Another important component of parental investment is parental care, care of the zygote after fertilization. The amount of parental care is also frequently quite different in males and females. In species with internal fertilization the female is "stuck" with the egg after fertilization. In many species the female also cares for the young after they hatch. Males are not anatomically tied to the egg and hence are sometimes "freed" from this additional parental care.

Moreover, in species where multiple matings occur, a male cannot be certain that a females offspring were fathered by him. Benefit of caring for unrelated offspring is low, a male can increase fitness by avoiding parental care.

General result is that sex with higher parental investment = limiting resource. Since this sex is usually females, this will lead to male-male competition for access to mates (like resource competition in ecology), and female choice where females choose among males so that they may prudently commit their higher parental investment.

Put another way, males will increase fitness by increasing the number of fertilizations they can perform, leads to Intrasexual selection (selection among individuals of the same sex). Females will increase fitness by being choosy, leads to Intersexual selection where the high-investment sex chooses among the low investment sex.

As a consequence, these forms of sexual selection can lead to the evolution of traits that better enable each sex to perform its "fitness-increasing" behavior. In males: Horns, large body size, sperm competition, mating plugs. In females: choosy behavior . The existence of choice in females can lead to traits in males that tend to give individuals an advantage in attracting mates: Plumes, coloration. These present a problem, however. Have these phenotypic characters evolved so that males can out compete other males to gain access to females, OR, have they evolved so that a male might win and the be in a position to be chosen by females? The relative contributions of intra and intersexual selection in the evolution of some traits can be difficult to distinguish.

Ecological contexts in which parental care might be given can influence the amount of parental care invested in offspring.

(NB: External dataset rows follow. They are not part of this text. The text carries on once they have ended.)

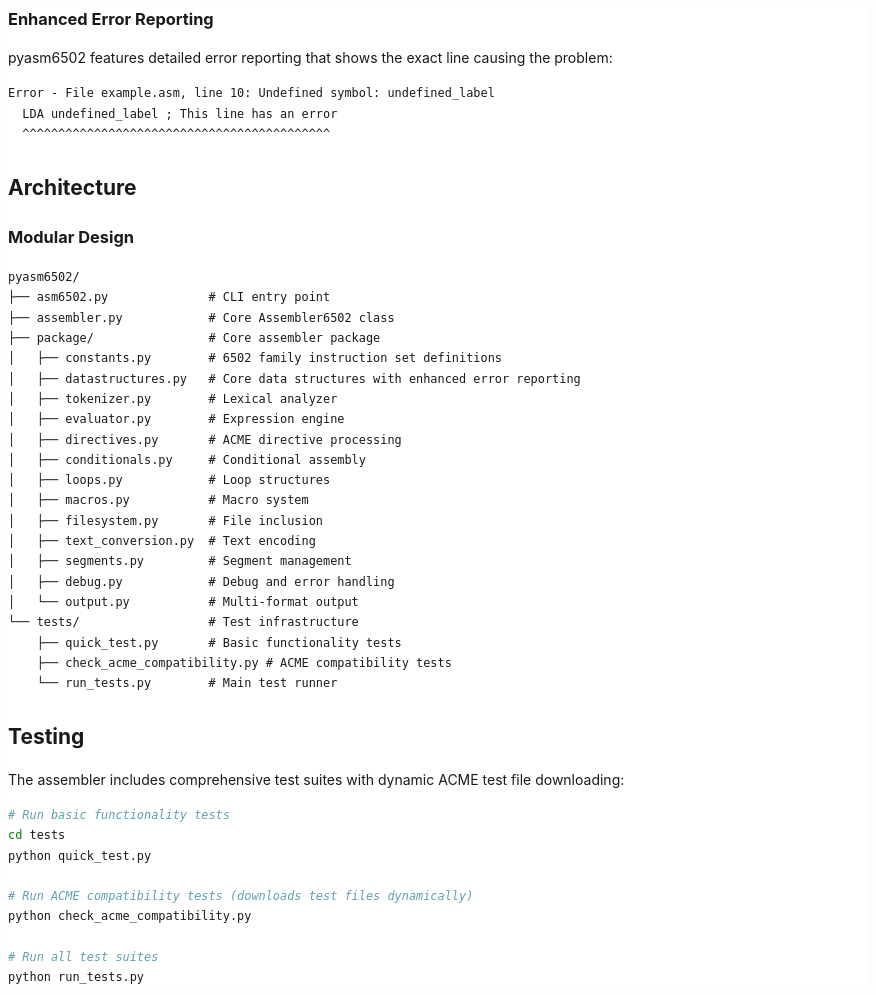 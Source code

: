 ### Enhanced Error Reporting

pyasm6502 features detailed error reporting that shows the exact line causing the problem:

```
Error - File example.asm, line 10: Undefined symbol: undefined_label
  LDA undefined_label ; This line has an error
  ^^^^^^^^^^^^^^^^^^^^^^^^^^^^^^^^^^^^^^^^^^^
```

## Architecture

### Modular Design
```
pyasm6502/
├── asm6502.py              # CLI entry point
├── assembler.py            # Core Assembler6502 class
├── package/                # Core assembler package
│   ├── constants.py        # 6502 family instruction set definitions
│   ├── datastructures.py   # Core data structures with enhanced error reporting
│   ├── tokenizer.py        # Lexical analyzer
│   ├── evaluator.py        # Expression engine
│   ├── directives.py       # ACME directive processing
│   ├── conditionals.py     # Conditional assembly
│   ├── loops.py            # Loop structures
│   ├── macros.py           # Macro system
│   ├── filesystem.py       # File inclusion
│   ├── text_conversion.py  # Text encoding
│   ├── segments.py         # Segment management
│   ├── debug.py            # Debug and error handling
│   └── output.py           # Multi-format output
└── tests/                  # Test infrastructure
    ├── quick_test.py       # Basic functionality tests
    ├── check_acme_compatibility.py # ACME compatibility tests
    └── run_tests.py        # Main test runner
```

## Testing

The assembler includes comprehensive test suites with dynamic ACME test file downloading:

```bash
# Run basic functionality tests
cd tests
python quick_test.py

# Run ACME compatibility tests (downloads test files dynamically)
python check_acme_compatibility.py

# Run all test suites
python run_tests.py
```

For species in the lower left of the graph it doesn't pay either sex to invest in parental care; species in the middle should exhibit sexual dimorphism (male showy, female less so or cryptic to reduce predation risk); species at the upper right should both exhibit parental care, monomorphic for plumage characteristics in birds

Evidence that the certainty an individual has regarding his/her paternity/maternity influences the amount of parental care is available in fishes and amphibians. The table presents the numbr of genera in each group (fish, amphibians) that fall into the categories.

Internal fertilization: male cannot be sure that his sperm will fertilize the eggs in the female; another male could come along and mate the female, displacing his sperm parental care does not pay. With external fertilization a male can be quite certain that some of his sperm will fertilize eggs so parental care does pay

Examples of sex role reversal: male has higher parental care, is the high investment sex and should choose among females; females are the showy sex, males are the cryptic sex (another bird example = phalaropes, female is showy). Difficulties of determining what is being chosen: good genes?, good gifts? (wasp example) what is it about a male that will bring high fitness to one's offspring?

Zahavi handicap model (a peacock's tail is a handicap because it may reduce fitness by natural selection): females choose males with handicaps because males with handicaps must have "good genes" in order to be exant while carrying the fitness-reducing handicap. Such a system might evolve if the female's advantage by mating with the "good genes" of this male outweighed the cost of her offspring having to carry this handicap around.

Kirkpatric model: flashy trait in male and the preference for it in female will become associated (in technical terms, the alleles for the male's flashy trait and the alleles for females choosing this trait come into linkage disequilibrium). Runaway sexual selection results which can be non adaptive; sexual and natural selection can oppose one another.